Steinberger and his classmates have been watching the battle play out, trying to figure out what this means for the stock market.
Some hedge funds have already lost billions.
“It's kind of hard to tell where this is going to go in the long term effects of this. Currently, it's messing with a couple of different trading platforms,” Steinberger said.
Thursday, Robinhood restricted the trading of GameStop and other stocks. Soon after, it was hit with a class-action lawsuit claiming it was manipulating the open market.
Can the GameStop short-squeeze affect your personal finances?
Beverly said this situation won’t have a huge financial effect on the population at large, but it's a good idea to check your retirement accounts, like a 401(k) or a 403(b), to see if there are any holdings in companies affected by the short-squeeze.
“A lot of times you'll have mutual funds or exchange-traded funds where you may want to go in and see if the holdings - if GameStop and AMC is another one - these are holdings within your funds just to get an idea of if you have some exposure to them,” Beverly said.
“You can go into the fund's prospectus and read up and see what the holdings are.
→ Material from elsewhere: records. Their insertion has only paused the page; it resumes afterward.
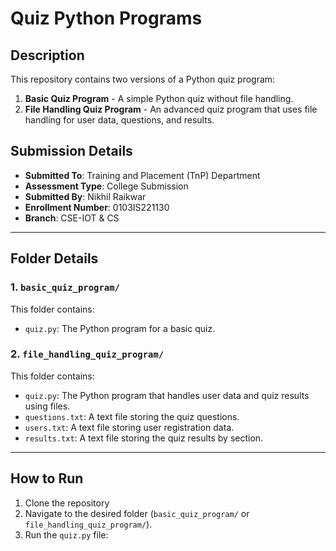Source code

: # Quiz Python Programs

## Description
This repository contains two versions of a Python quiz program:
1. **Basic Quiz Program** - A simple Python quiz without file handling.
2. **File Handling Quiz Program** - An advanced quiz program that uses file handling for user data, questions, and results.

## Submission Details
- **Submitted To**: Training and Placement (TnP) Department
- **Assessment Type**: College Submission
- **Submitted By**: Nikhil Raikwar
- **Enrollment Number**: 0103IS221130
- **Branch**: CSE-IOT & CS

---

## Folder Details

### 1. `basic_quiz_program/`
This folder contains:
- `quiz.py`: The Python program for a basic quiz.

### 2. `file_handling_quiz_program/`
This folder contains:
- `quiz.py`: The Python program that handles user data and quiz results using files.
- `questions.txt`: A text file storing the quiz questions.
- `users.txt`: A text file storing user registration data.
- `results.txt`: A text file storing the quiz results by section.

---

## How to Run
1. Clone the repository
2. Navigate to the desired folder (`basic_quiz_program/` or `file_handling_quiz_program/`).
3. Run the `quiz.py` file:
You can see if GameStop or, you know, one of these companies was one of the companies that you actually have a position to see what your exposure might be,” Beverly said.
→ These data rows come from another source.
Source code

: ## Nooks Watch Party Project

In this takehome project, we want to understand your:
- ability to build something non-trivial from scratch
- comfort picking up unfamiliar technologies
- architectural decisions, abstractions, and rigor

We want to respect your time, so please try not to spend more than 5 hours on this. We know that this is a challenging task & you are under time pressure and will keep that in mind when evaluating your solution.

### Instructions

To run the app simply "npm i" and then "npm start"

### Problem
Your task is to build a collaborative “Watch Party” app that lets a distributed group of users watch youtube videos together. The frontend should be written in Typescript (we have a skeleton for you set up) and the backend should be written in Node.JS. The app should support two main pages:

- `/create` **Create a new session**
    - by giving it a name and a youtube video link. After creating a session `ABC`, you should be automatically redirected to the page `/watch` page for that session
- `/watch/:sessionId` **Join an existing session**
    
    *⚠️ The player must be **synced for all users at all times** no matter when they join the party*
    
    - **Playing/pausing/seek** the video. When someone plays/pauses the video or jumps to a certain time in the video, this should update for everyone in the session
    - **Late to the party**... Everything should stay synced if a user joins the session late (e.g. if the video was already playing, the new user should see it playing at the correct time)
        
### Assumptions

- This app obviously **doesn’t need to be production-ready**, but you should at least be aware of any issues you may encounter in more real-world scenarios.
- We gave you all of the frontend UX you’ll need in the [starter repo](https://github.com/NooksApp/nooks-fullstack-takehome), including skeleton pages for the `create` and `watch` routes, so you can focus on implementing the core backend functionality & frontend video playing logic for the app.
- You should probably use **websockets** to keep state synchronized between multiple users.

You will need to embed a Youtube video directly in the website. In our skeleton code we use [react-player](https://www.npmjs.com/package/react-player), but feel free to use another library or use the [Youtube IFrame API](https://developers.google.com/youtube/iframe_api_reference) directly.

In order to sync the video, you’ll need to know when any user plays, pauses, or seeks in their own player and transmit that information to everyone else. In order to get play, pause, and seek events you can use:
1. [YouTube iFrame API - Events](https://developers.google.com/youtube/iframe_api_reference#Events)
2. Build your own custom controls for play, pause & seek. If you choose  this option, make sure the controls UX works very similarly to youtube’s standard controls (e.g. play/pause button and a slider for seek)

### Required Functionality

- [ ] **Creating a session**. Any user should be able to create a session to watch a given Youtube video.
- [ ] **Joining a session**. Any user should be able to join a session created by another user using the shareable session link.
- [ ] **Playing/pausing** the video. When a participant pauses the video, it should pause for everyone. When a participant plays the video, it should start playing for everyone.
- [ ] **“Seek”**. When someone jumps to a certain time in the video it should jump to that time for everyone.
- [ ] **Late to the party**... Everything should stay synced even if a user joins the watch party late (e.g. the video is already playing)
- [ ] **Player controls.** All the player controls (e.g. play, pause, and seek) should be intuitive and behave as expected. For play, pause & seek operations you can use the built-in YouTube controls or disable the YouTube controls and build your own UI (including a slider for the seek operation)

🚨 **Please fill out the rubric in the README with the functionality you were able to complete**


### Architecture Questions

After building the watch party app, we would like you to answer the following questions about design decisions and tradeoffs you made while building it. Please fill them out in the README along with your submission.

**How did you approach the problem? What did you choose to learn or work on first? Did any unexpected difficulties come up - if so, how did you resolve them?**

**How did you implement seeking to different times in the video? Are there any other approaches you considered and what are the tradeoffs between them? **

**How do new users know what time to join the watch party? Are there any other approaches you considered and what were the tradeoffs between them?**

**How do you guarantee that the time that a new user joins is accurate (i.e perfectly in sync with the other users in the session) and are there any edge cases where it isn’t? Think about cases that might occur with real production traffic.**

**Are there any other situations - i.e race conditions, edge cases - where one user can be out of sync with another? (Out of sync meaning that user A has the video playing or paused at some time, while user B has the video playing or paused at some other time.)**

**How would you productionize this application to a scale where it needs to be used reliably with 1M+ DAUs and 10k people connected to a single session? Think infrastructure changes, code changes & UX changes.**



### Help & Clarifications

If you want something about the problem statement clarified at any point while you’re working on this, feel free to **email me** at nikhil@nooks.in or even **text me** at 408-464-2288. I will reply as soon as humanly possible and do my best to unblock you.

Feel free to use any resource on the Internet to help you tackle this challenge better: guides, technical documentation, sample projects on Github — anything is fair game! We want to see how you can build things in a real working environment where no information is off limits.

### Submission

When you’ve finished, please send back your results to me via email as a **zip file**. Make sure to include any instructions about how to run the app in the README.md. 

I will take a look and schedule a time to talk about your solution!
Beverly said a drop in price for one of those stocks could affect your accounts, but only to the extent of the amount of holdings you have in a particular company, like GameStop.
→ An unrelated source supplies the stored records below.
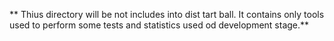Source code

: ** Thius directory will be not includes into dist tart ball. It contains only tools used to perform some tests and statistics used od development stage.**
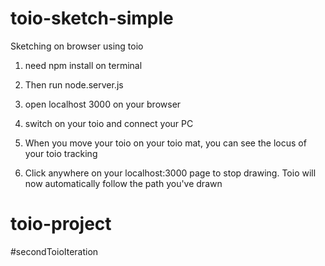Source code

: # toio-sketch-simple
Sketching on browser using toio

1. need npm install on terminal

2. Then run node.server.js

3. open localhost 3000 on your browser

4. switch on your toio and connect your PC

5. When you move your toio on your toio mat, you can see the locus of your toio tracking

6. Click anywhere on your localhost:3000 page to stop drawing. Toio will now automatically follow the path you've drawn
# toio-project
#secondToioIteration
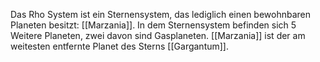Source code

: Das Rho System ist ein Sternensystem, das lediglich einen bewohnbaren Planeten besitzt: [[Marzania]]. In dem Sternensystem befinden sich 5 Weitere Planeten, zwei davon sind Gasplaneten. [[Marzania]] ist der am weitesten entfernte Planet des Sterns [[Gargantum]].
“So if you're invested in a fund and it has a 10% stake or 10% allocation to GameStop, and now you have $100,000 dollars in that fund and that essentially means you have $10,000 in GameStop. So that would be your exposure to GameStop,” Beverly said.
“You can go in and look and look at the funds and documents, and see what those holdings are, at least as of now, the most recent period for when they have to release their statements. That's something you can pretty readily go look up and do research on and then you can see how it might affect you personally,” Beverly said.
Should you invest yourself?
As that situation continues to change day by day, Beverly is warning people to be smart with their investments.
“Tread very carefully and do your due diligence, because there's going to be very wild market movements,” Beverly said. “I think GameStop is down 50% or 30%. It's been bouncing all up and down the charts the past several days. So you'd have to trade with a lot of caution if you want to participate in those particular stocks.”
Harmon said most would do well to avoid the market while it's so volatile.
"If you're an average investor that doesn't have the time to sit at your screen and trade every 10 seconds, you should probably just avoid it and stick with the indexes or stick with the big dividend-paying stocks or whatever it is that is your philosophy," he said. "And just avoid the latest craze. It'll be gone in a few days."
If you're already invested, or still considering jumping in, Harmon has some more words of caution.
"What I tell students and what I tell investors in my accounts is that you need to go into every trade with a plan," he said. "You can't just think that you're going to follow some guy on Reddit that says, 'Hey, let's use our diamond hands and go in and get GameStop and drive this to the moon and print a lot of rocket emojis on Reddit.' That's not a plan. Know why you're getting into any position, any stock that you're going to buy. I know why you wanted to know how long you want to be in it. I'm not talking about do you want to be in for six months or two years? But will you take profits at a specific price level or will you stop taking losses at a specific price level and trade according to that?"
The Securities and Exchange Commission and the White House said they’re monitoring the GameStop situation.